Your goal: Examine the records and identify each line that includes the string "typical". Copy those lines.

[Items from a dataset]
§ §
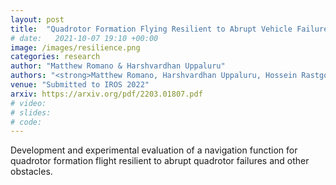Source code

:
```yaml
---
layout: post
title:  "Quadrotor Formation Flying Resilient to Abrupt Vehicle Failures via a Fluid Flow Navigation Function"
# date:   2021-10-07 19:10 +00:00
image: /images/resilience.png
categories: research
author: "Matthew Romano & Harshvardhan Uppaluru"
authors: "<strong>Matthew Romano, Harshvardhan Uppaluru, Hossein Rastgoftar, Ella Atkins</strong>"
venue: "Submitted to IROS 2022"
arxiv: https://arxiv.org/pdf/2203.01807.pdf
# video:
# slides:
# code:
---
```

Development and experimental evaluation of a navigation function for quadrotor formation flight resilient to abrupt quadrotor failures and other obstacles.
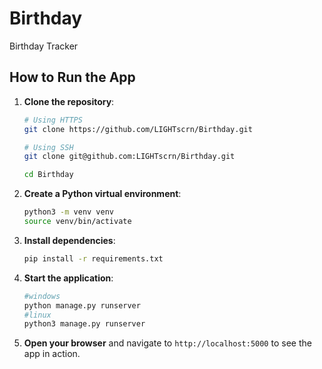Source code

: # Birthday
Birthday Tracker
## How to Run the App

1. **Clone the repository**:
    ```bash
    # Using HTTPS
    git clone https://github.com/LIGHTscrn/Birthday.git

    # Using SSH
    git clone git@github.com:LIGHTscrn/Birthday.git

    cd Birthday
    ```

2. **Create a Python virtual environment**:
    ```bash
    python3 -m venv venv
    source venv/bin/activate
    ```

3. **Install dependencies**:
    ```bash
    pip install -r requirements.txt
    ```

4. **Start the application**:
    ```bash
    #windows
    python manage.py runserver
    #linux
    python3 manage.py runserver
    ```

5. **Open your browser** and navigate to `http://localhost:5000` to see the app in action.

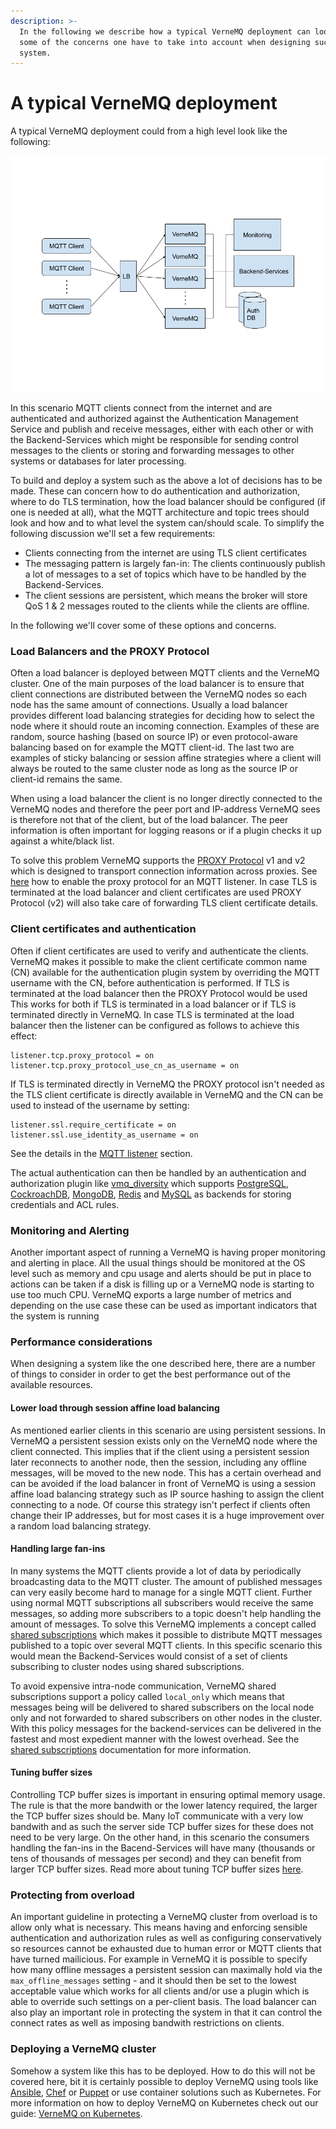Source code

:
 ```yaml
---
description: >-
  In the following we describe how a typical VerneMQ deployment can look and
  some of the concerns one have to take into account when designing such a
  system.
---
```


# A typical VerneMQ deployment

A typical VerneMQ deployment could from a high level look like the following:

![](../.gitbook/assets/a-typical-vernemq-deployment-1.png)

In this scenario MQTT clients connect from the internet and are authenticated and authorized against the Authentication Management Service and publish and receive messages, either with each other or with the Backend-Services which might be responsible for sending control messages to the clients or storing and forwarding messages to other systems or databases for later processing.

To build and deploy a system such as the above a lot of decisions has to be made. These can concern how to do authentication and authorization, where to do TLS termination, how the load balancer should be configured \(if one is needed at all\), what the MQTT architecture and topic trees should look and how and to what level the system can/should scale. To simplify the following discussion we'll set a few requirements:

* Clients connecting from the internet are using TLS client certificates
* The messaging pattern is largely fan-in: The clients continuously publish a lot of messages to a set of topics which have to be handled by the Backend-Services.
* The client sessions are persistent, which means the broker will store QoS 1 & 2 messages routed to the clients while the clients are offline.

In the following we'll cover some of these options and concerns. 

### Load Balancers and the PROXY Protocol

Often a load balancer is deployed between MQTT clients and the VerneMQ cluster. One of the main purposes of the load balancer is to ensure that client connections are distributed between the VerneMQ nodes so each node has the same amount of connections. Usually a load balancer provides different load balancing strategies for deciding how to select the node where it should route an incoming connection. Examples of these are random, source hashing \(based on source IP\) or even protocol-aware balancing based on for example the MQTT client-id. The last two are examples of sticky balancing or session affine strategies where a client will always be routed to the same cluster node as long as the source IP or client-id remains the same.

When using a load balancer the client is no longer directly connected to the VerneMQ nodes and therefore the peer port and IP-address VerneMQ sees is therefore not that of the client, but of the load balancer. The peer information is often important for logging reasons or if a plugin checks it up against a white/black list.

To solve this problem VerneMQ supports the [PROXY Protocol](http://www.haproxy.org/download/1.8/doc/proxy-protocol.txt) v1 and v2 which is designed to transport connection information across proxies. See [here](../configuration/listeners.md#proxy-protocol) how to enable the proxy protocol for an MQTT listener. In case TLS is terminated at the load balancer and client certificates are used PROXY Protocol \(v2\) will also take care of forwarding TLS client certificate details.

### Client certificates and authentication

Often if client certificates are used to verify and authenticate the clients. VerneMQ makes it possible to make the client certificate common name \(CN\) available for the authentication plugin system by overriding the MQTT username with the CN, before authentication is performed. If TLS is terminated at the load balancer then the PROXY Protocol would be used This works for both if TLS is terminated in a load balancer or if TLS is terminated directly in VerneMQ. In case TLS is terminated at the load balancer then the listener can be configured as follows to achieve this effect:

```text
listener.tcp.proxy_protocol = on
listener.tcp.proxy_protocol_use_cn_as_username = on
```

If TLS is terminated directly in VerneMQ the PROXY protocol isn't needed as the TLS client certificate is directly available in VerneMQ and the CN can be used to instead of the username by setting:

```text
listener.ssl.require_certificate = on
listener.ssl.use_identity_as_username = on
```

See the details in the [MQTT listener](../configuration/listeners.md) section.

The actual authentication can then be handled by an authentication and authorization plugin like [vmq\_diversity](../configuration/db-auth.md) which supports [PostgreSQL](https://www.postgresql.org/), [CockroachDB](https://www.cockroachlabs.com/), [MongoDB](https://www.mongodb.com/), [Redis](https://redis.io/) and [MySQL](https://www.mysql.com/) as backends for storing credentials and ACL rules.

### Monitoring and Alerting

Another important aspect of running a VerneMQ is having proper monitoring and alerting in place. All the usual things should be monitored at the OS level such as memory and cpu usage and alerts should be put in place to actions can be taken if a disk is filling up or a VerneMQ node is starting to use too much CPU. VerneMQ exports a large number of metrics and depending on the use case these can be used as important indicators that the system is running

### Performance considerations

When designing a system like the one described here, there are a number of things to consider in order to get the best performance out of the available resources.

#### Lower load through session affine load balancing

As mentioned earlier clients in this scenario are using persistent sessions. In VerneMQ a persistent session exists only on the VerneMQ node where the client connected. This implies that if the client using a persistent session later reconnects to another node, then the session, including any offline messages, will be moved to the new node. This has a certain overhead and can be avoided if the load balancer in front of VerneMQ is using a session affine load balancing strategy such as IP source hashing to assign the client connecting to a node. Of course this strategy isn't perfect if clients often change their IP addresses, but for most cases it is a huge improvement over a random load balancing strategy.

#### Handling large fan-ins

In many systems the MQTT clients provide a lot of data by periodically broadcasting data to the MQTT cluster. The amount of published messages can very easily become hard to manage for a single MQTT client. Further using normal MQTT subscriptions all subscribers would receive the same messages, so adding more subscribers to a topic doesn't help handling the amount of messages. To solve this VerneMQ implements a concept called [shared subscriptions](../configuration/shared_subscriptions.md) which makes it possible to distribute MQTT messages published to a topic over several MQTT clients. In this specific scenario this would mean the Backend-Services would consist of a set of clients subscribing to cluster nodes using shared subscriptions. 

To avoid expensive intra-node communication, VerneMQ shared subscriptions support a policy called `local_only` which means that messages being will be delivered to shared subscribers on the local node only and not forwarded to shared subscribers on other nodes in the cluster. With this policy messages for the backend-services can be delivered in the fastest and most expedient manner with the lowest overhead. See the [shared subscriptions](../configuration/shared_subscriptions.md) documentation for more information. 

#### Tuning buffer sizes

Controlling TCP buffer sizes is important in ensuring optimal memory usage. The rule is that the more bandwith or the lower latency required, the larger the TCP buffer sizes should be. Many IoT communicate with a very low bandwith and as such the server side TCP buffer sizes for these does not need to be very large. On the other hand, in this scenario the consumers handling the fan-ins in the Bacend-Services will have many \(thousands or tens of thousands of messages per second\) and they can benefit from larger TCP buffer sizes. Read more about tuning TCP buffer sizes [here](not-a-tuning-guide.md#tcp-buffer-sizes).

### Protecting from overload

An important guideline in protecting a VerneMQ cluster from overload is to allow only what is necessary. This means having and enforcing sensible authentication and authorization rules as well as configuring conservatively so resources cannot be exhausted due to human error or MQTT clients that have turned mailicious. For example in VerneMQ it is possible to specify how many offline messages a persistent session can maximally hold via the `max_offline_messages` setting - and it should then be set to the lowest acceptable value which works for all clients and/or use a plugin which is able to override such settings on a per-client basis. The load balancer can also play an important role in protecting the system in that it can control the connect rates as well as imposing bandwith restrictions on clients.

### Deploying a VerneMQ cluster

Somehow a system like this has to be deployed. How to do this will not be covered here, bit it is certainly possible to deploy VerneMQ using tools like[ Ansible](https://www.ansible.com/), [Chef](https://www.chef.io/products/chef-infra/) or [Puppet](https://puppet.com/) or use container solutions such as Kubernetes. For more information on how to deploy VerneMQ on Kubernetes check out our guide: [VerneMQ on Kubernetes](vernemq-on-kubernetes.md).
§ §
Result of the exercise:
  In the following we describe how a typical VerneMQ deployment can look and
# A typical VerneMQ deployment
A typical VerneMQ deployment could from a high level look like the following:
![](../.gitbook/assets/a-typical-vernemq-deployment-1.png)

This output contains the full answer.